ASSIGNED TASK: Output all entries verbatim, dropping pictures.

....

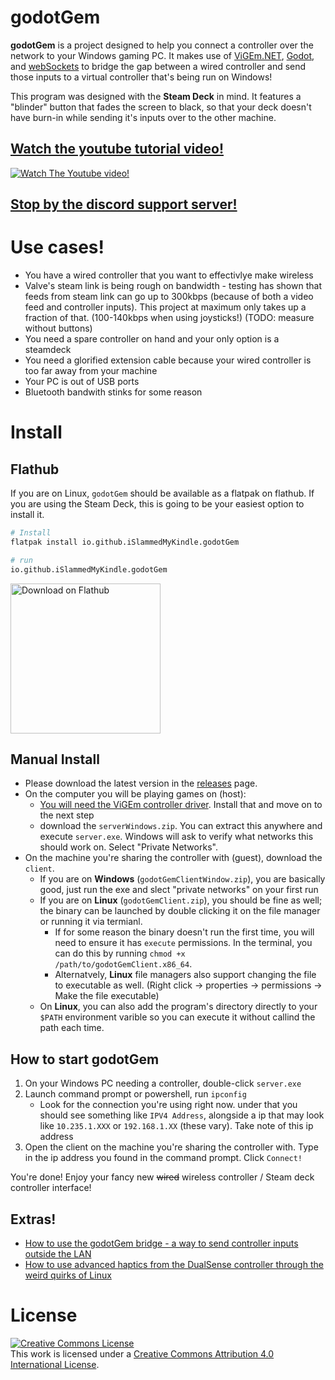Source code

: # godotGem

**godotGem** is a project designed to help you connect a controller over the network to your Windows gaming PC. It makes use of [ViGEm.NET](https://github.com/ViGEm/ViGEm.NET), [Godot](https://godotengine.org/), and [webSockets](https://developer.mozilla.org/en-US/docs/Web/API/WebSockets_API) to bridge the gap between a wired controller and send those inputs to a virtual controller that's being run on Windows!

This program was designed with the **Steam Deck** in mind. It features a "blinder" button that fades the screen to black, so that your deck doesn't have burn-in while sending it's inputs over to the other machine.

## [Watch the youtube tutorial video!](https://www.youtube.com/watch?v=VS80voWUoS8)

<a href="https://www.youtube.com/watch?v=VS80voWUoS8" target="_blank">
  <img src="https://i.imgur.com/SIypDNE.png" alt="Watch The Youtube video!" />
</a>


## [Stop by the discord support server!](https://discord.gg/xSqWsARMMH)

# Use cases!

* You have a wired controller that you want to effectivlye make wireless
* Valve's steam link is being rough on bandwidth - testing has shown that feeds from steam link can go up to 300kbps (because of both a video feed and controller inputs). This project at maximum only takes up a fraction of that. (100-140kbps when using joysticks!) (TODO: measure without buttons)
* You need a spare controller on hand and your only option is a steamdeck
* You need a glorified extension cable because your wired controller is too far away from your machine
* Your PC is out of USB ports
* Bluetooth bandwith stinks for some reason

# Install

## Flathub

If you are on Linux, `godotGem` should be available as a flatpak on flathub. If you are using the Steam Deck, this is going to be your easiest option to install it.

```bash
# Install
flatpak install io.github.iSlammedMyKindle.godotGem

# run
io.github.iSlammedMyKindle.godotGem
```

<a href='https://flathub.org/apps/details/io.github.iSlammedMyKindle.godotGem'><img width='240' alt='Download on Flathub' src='https://flathub.org/assets/badges/flathub-badge-en.png'/></a>

## Manual Install

* Please download the latest version in the [releases](https://github.com/iSlammedMyKindle/godotGem/releases) page.
* On the computer you will be playing games on (host):
    * [You will need the ViGEm controller driver](https://github.com/ViGEm/ViGEmBus/releases/). Install that and move on to the next step
    * download the `serverWindows.zip`. You can extract this anywhere and execute `server.exe`. Windows will ask to verify what networks this should work on. Select "Private Networks".
* On the machine you're sharing the controller with (guest), download the `client`.
    * If you are on **Windows** (`godotGemClientWindow.zip`), you are basically good, just run the exe and slect "private networks" on your first run
    * If you are on **Linux** (`godotGemClient.zip`), you should be fine as well; the binary can be launched by double clicking it on the file manager or running it via termianl.
        * If for some reason the binary doesn't run the first time, you will need to ensure it has `execute` permissions. In the terminal, you can do this by running `chmod +x /path/to/godotGemClient.x86_64`.
        * Alternatvely, **Linux** file managers also support changing the file to executable as well. (Right click -> properties -> permissions -> Make the file executable)
    * On **Linux**, you can also add the program's directory directly to your `$PATH` environment varible so you can execute it without callind the path each time.

## How to start godotGem

1. On your Windows PC needing a controller, double-click `server.exe`
1. Launch command prompt or powershell, run `ipconfig`
    * Look for the connection you're using right now. under that you should see something like `IPV4 Address`, alongside a ip that may look like `10.235.1.XXX` or `192.168.1.XX` (these vary). Take note of this ip address
1. Open the client on the machine you're sharing the controller with. Type in the ip address you found in the command prompt. Click `Connect!`

You're done! Enjoy your fancy new ~~wired~~ wireless controller / Steam deck controller interface!

## Extras!

* [How to use the godotGem bridge - a way to send controller inputs outside the LAN](./extras/bridgeHowTo.md)
* [How to use advanced haptics from the DualSense controller through the weird quirks of Linux](./extras/usingAdvancedDualsenseVibration.md)

# License

<a rel="license" href="http://creativecommons.org/licenses/by/4.0/"><img alt="Creative Commons License" style="border-width:0" src="https://i.creativecommons.org/l/by/4.0/88x31.png" /></a><br />This work is licensed under a <a rel="license" href="http://creativecommons.org/licenses/by/4.0/">Creative Commons Attribution 4.0 International License</a>.

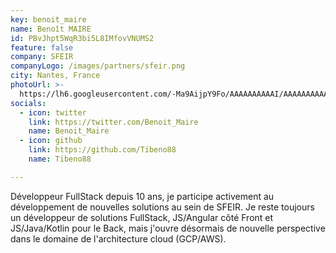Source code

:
 ```yaml
---
key: benoit_maire
name: Benoît MAIRE
id: PBvJhpt5WqR3bi5L8IMfovVNUMS2
feature: false
company: SFEIR
companyLogo: /images/partners/sfeir.png
city: Nantes, France
photoUrl: >-
  https://lh6.googleusercontent.com/-Ma9AijpY9Fo/AAAAAAAAAAI/AAAAAAAAAAA/AMZuucl9TycNjCJH8mW-KqO5KaurtP-P9g/photo.jpg
socials:
  - icon: twitter
    link: https://twitter.com/Benoit_Maire
    name: Benoit_Maire
  - icon: github
    link: https://github.com/Tibeno88
    name: Tibeno88

---
```


Développeur FullStack depuis 10 ans, je participe activement au développement de nouvelles solutions au sein de SFEIR. Je reste toujours un développeur de solutions FullStack, JS/Angular côté Front et JS/Java/Kotlin pour le Back, mais j'ouvre désormais de nouvelle perspective dans le domaine de l'architecture cloud (GCP/AWS).

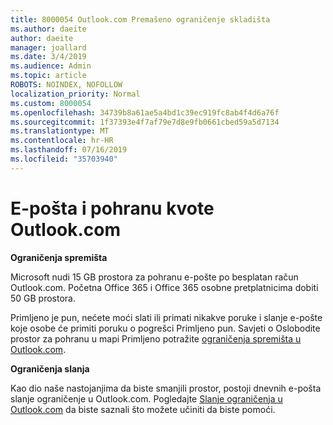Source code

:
 ```yaml
---
title: 8000054 Outlook.com Premašeno ograničenje skladišta
ms.author: daeite
author: daeite
manager: joallard
ms.date: 3/4/2019
ms.audience: Admin
ms.topic: article
ROBOTS: NOINDEX, NOFOLLOW
localization_priority: Normal
ms.custom: 8000054
ms.openlocfilehash: 34739b8a61ae5a4bd1c39ec919fc8ab4f4d6a76f
ms.sourcegitcommit: 1f37393e4f7af79e7d8e9fb0661cbed59a5d7134
ms.translationtype: MT
ms.contentlocale: hr-HR
ms.lasthandoff: 07/16/2019
ms.locfileid: "35703940"
---
```

# <a name="email-and-storage-quota-in-outlookcom"></a>E-pošta i pohranu kvote Outlook.com

**Ograničenja spremišta**

Microsoft nudi 15 GB prostora za pohranu e-pošte po besplatan račun Outlook.com. Početna Office 365 i Office 365 osobne pretplatnicima dobiti 50 GB prostora.
  
Primljeno je pun, nećete moći slati ili primati nikakve poruke i slanje e-pošte koje osobe će primiti poruku o pogrešci Primljeno pun. Savjeti o Oslobodite prostor za pohranu u mapi Primljeno potražite [ograničenja spremišta u Outlook.com](https://support.office.com/article/7ac99134-69e5-4619-ac0b-2d313bba5e9e?wt.mc_id=Office_Outlook_com_Alchemy).

**Ograničenja slanja**

Kao dio naše nastojanjima da biste smanjili prostor, postoji dnevnih e-pošta slanje ograničenje u Outlook.com. Pogledajte [Slanje ograničenja u Outlook.com](https://support.office.com/article/279ee200-594c-40f0-9ec8-bb6af7735c2e?wt.mc_id=Office_Outlook_com_Alchemy) da biste saznali što možete učiniti da biste pomoći.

....

ANSWER:
Source code

: # godotGem

**godotGem** is a project designed to help you connect a controller over the network to your Windows gaming PC. It makes use of [ViGEm.NET](https://github.com/ViGEm/ViGEm.NET), [Godot](https://godotengine.org/), and [webSockets](https://developer.mozilla.org/en-US/docs/Web/API/WebSockets_API) to bridge the gap between a wired controller and send those inputs to a virtual controller that's being run on Windows!

This program was designed with the **Steam Deck** in mind. It features a "blinder" button that fades the screen to black, so that your deck doesn't have burn-in while sending it's inputs over to the other machine.

## [Watch the youtube tutorial video!](https://www.youtube.com/watch?v=VS80voWUoS8)

<a href="https://www.youtube.com/watch?v=VS80voWUoS8" target="_blank">
  <img src="https://i.imgur.com/SIypDNE.png" alt="Watch The Youtube video!" />
</a>


## [Stop by the discord support server!](https://discord.gg/xSqWsARMMH)

# Use cases!

* You have a wired controller that you want to effectivlye make wireless
* Valve's steam link is being rough on bandwidth - testing has shown that feeds from steam link can go up to 300kbps (because of both a video feed and controller inputs). This project at maximum only takes up a fraction of that. (100-140kbps when using joysticks!) (TODO: measure without buttons)
* You need a spare controller on hand and your only option is a steamdeck
* You need a glorified extension cable because your wired controller is too far away from your machine
* Your PC is out of USB ports
* Bluetooth bandwith stinks for some reason

# Install

## Flathub

If you are on Linux, `godotGem` should be available as a flatpak on flathub. If you are using the Steam Deck, this is going to be your easiest option to install it.

```bash
# Install
flatpak install io.github.iSlammedMyKindle.godotGem

# run
io.github.iSlammedMyKindle.godotGem
```

<a href='https://flathub.org/apps/details/io.github.iSlammedMyKindle.godotGem'><img width='240' alt='Download on Flathub' src='https://flathub.org/assets/badges/flathub-badge-en.png'/></a>

## Manual Install

* Please download the latest version in the [releases](https://github.com/iSlammedMyKindle/godotGem/releases) page.
* On the computer you will be playing games on (host):
    * [You will need the ViGEm controller driver](https://github.com/ViGEm/ViGEmBus/releases/). Install that and move on to the next step
    * download the `serverWindows.zip`. You can extract this anywhere and execute `server.exe`. Windows will ask to verify what networks this should work on. Select "Private Networks".
* On the machine you're sharing the controller with (guest), download the `client`.
    * If you are on **Windows** (`godotGemClientWindow.zip`), you are basically good, just run the exe and slect "private networks" on your first run
    * If you are on **Linux** (`godotGemClient.zip`), you should be fine as well; the binary can be launched by double clicking it on the file manager or running it via termianl.
        * If for some reason the binary doesn't run the first time, you will need to ensure it has `execute` permissions. In the terminal, you can do this by running `chmod +x /path/to/godotGemClient.x86_64`.
        * Alternatvely, **Linux** file managers also support changing the file to executable as well. (Right click -> properties -> permissions -> Make the file executable)
    * On **Linux**, you can also add the program's directory directly to your `$PATH` environment varible so you can execute it without callind the path each time.

## How to start godotGem

1. On your Windows PC needing a controller, double-click `server.exe`
1. Launch command prompt or powershell, run `ipconfig`
    * Look for the connection you're using right now. under that you should see something like `IPV4 Address`, alongside a ip that may look like `10.235.1.XXX` or `192.168.1.XX` (these vary). Take note of this ip address
1. Open the client on the machine you're sharing the controller with. Type in the ip address you found in the command prompt. Click `Connect!`

You're done! Enjoy your fancy new ~~wired~~ wireless controller / Steam deck controller interface!

## Extras!

* [How to use the godotGem bridge - a way to send controller inputs outside the LAN](./extras/bridgeHowTo.md)
* [How to use advanced haptics from the DualSense controller through the weird quirks of Linux](./extras/usingAdvancedDualsenseVibration.md)

# License

<a rel="license" href="http://creativecommons.org/licenses/by/4.0/"><img alt="Creative Commons License" style="border-width:0" src="https://i.creativecommons.org/l/by/4.0/88x31.png" /></a><br />This work is licensed under a <a rel="license" href="http://creativecommons.org/licenses/by/4.0/">Creative Commons Attribution 4.0 International License</a>.

Source code

:
 ```yaml
---
key: benoit_maire
name: Benoît MAIRE
id: PBvJhpt5WqR3bi5L8IMfovVNUMS2
feature: false
company: SFEIR
companyLogo: /images/partners/sfeir.png
city: Nantes, France
photoUrl: >-
  https://lh6.googleusercontent.com/-Ma9AijpY9Fo/AAAAAAAAAAI/AAAAAAAAAAA/AMZuucl9TycNjCJH8mW-KqO5KaurtP-P9g/photo.jpg
socials:
  - icon: twitter
    link: https://twitter.com/Benoit_Maire
    name: Benoit_Maire
  - icon: github
    link: https://github.com/Tibeno88
    name: Tibeno88

---
```


Développeur FullStack depuis 10 ans, je participe activement au développement de nouvelles solutions au sein de SFEIR. Je reste toujours un développeur de solutions FullStack, JS/Angular côté Front et JS/Java/Kotlin pour le Back, mais j'ouvre désormais de nouvelle perspective dans le domaine de l'architecture cloud (GCP/AWS).

Source code

:
 ```yaml
---
title: 8000054 Outlook.com Premašeno ograničenje skladišta
ms.author: daeite
author: daeite
manager: joallard
ms.date: 3/4/2019
ms.audience: Admin
ms.topic: article
ROBOTS: NOINDEX, NOFOLLOW
localization_priority: Normal
ms.custom: 8000054
ms.openlocfilehash: 34739b8a61ae5a4bd1c39ec919fc8ab4f4d6a76f
ms.sourcegitcommit: 1f37393e4f7af79e7d8e9fb0661cbed59a5d7134
ms.translationtype: MT
ms.contentlocale: hr-HR
ms.lasthandoff: 07/16/2019
ms.locfileid: "35703940"
---
```

# <a name="email-and-storage-quota-in-outlookcom"></a>E-pošta i pohranu kvote Outlook.com

**Ograničenja spremišta**

Microsoft nudi 15 GB prostora za pohranu e-pošte po besplatan račun Outlook.com. Početna Office 365 i Office 365 osobne pretplatnicima dobiti 50 GB prostora.
  
Primljeno je pun, nećete moći slati ili primati nikakve poruke i slanje e-pošte koje osobe će primiti poruku o pogrešci Primljeno pun. Savjeti o Oslobodite prostor za pohranu u mapi Primljeno potražite [ograničenja spremišta u Outlook.com](https://support.office.com/article/7ac99134-69e5-4619-ac0b-2d313bba5e9e?wt.mc_id=Office_Outlook_com_Alchemy).

**Ograničenja slanja**

Kao dio naše nastojanjima da biste smanjili prostor, postoji dnevnih e-pošta slanje ograničenje u Outlook.com. Pogledajte [Slanje ograničenja u Outlook.com](https://support.office.com/article/279ee200-594c-40f0-9ec8-bb6af7735c2e?wt.mc_id=Office_Outlook_com_Alchemy) da biste saznali što možete učiniti da biste pomoći.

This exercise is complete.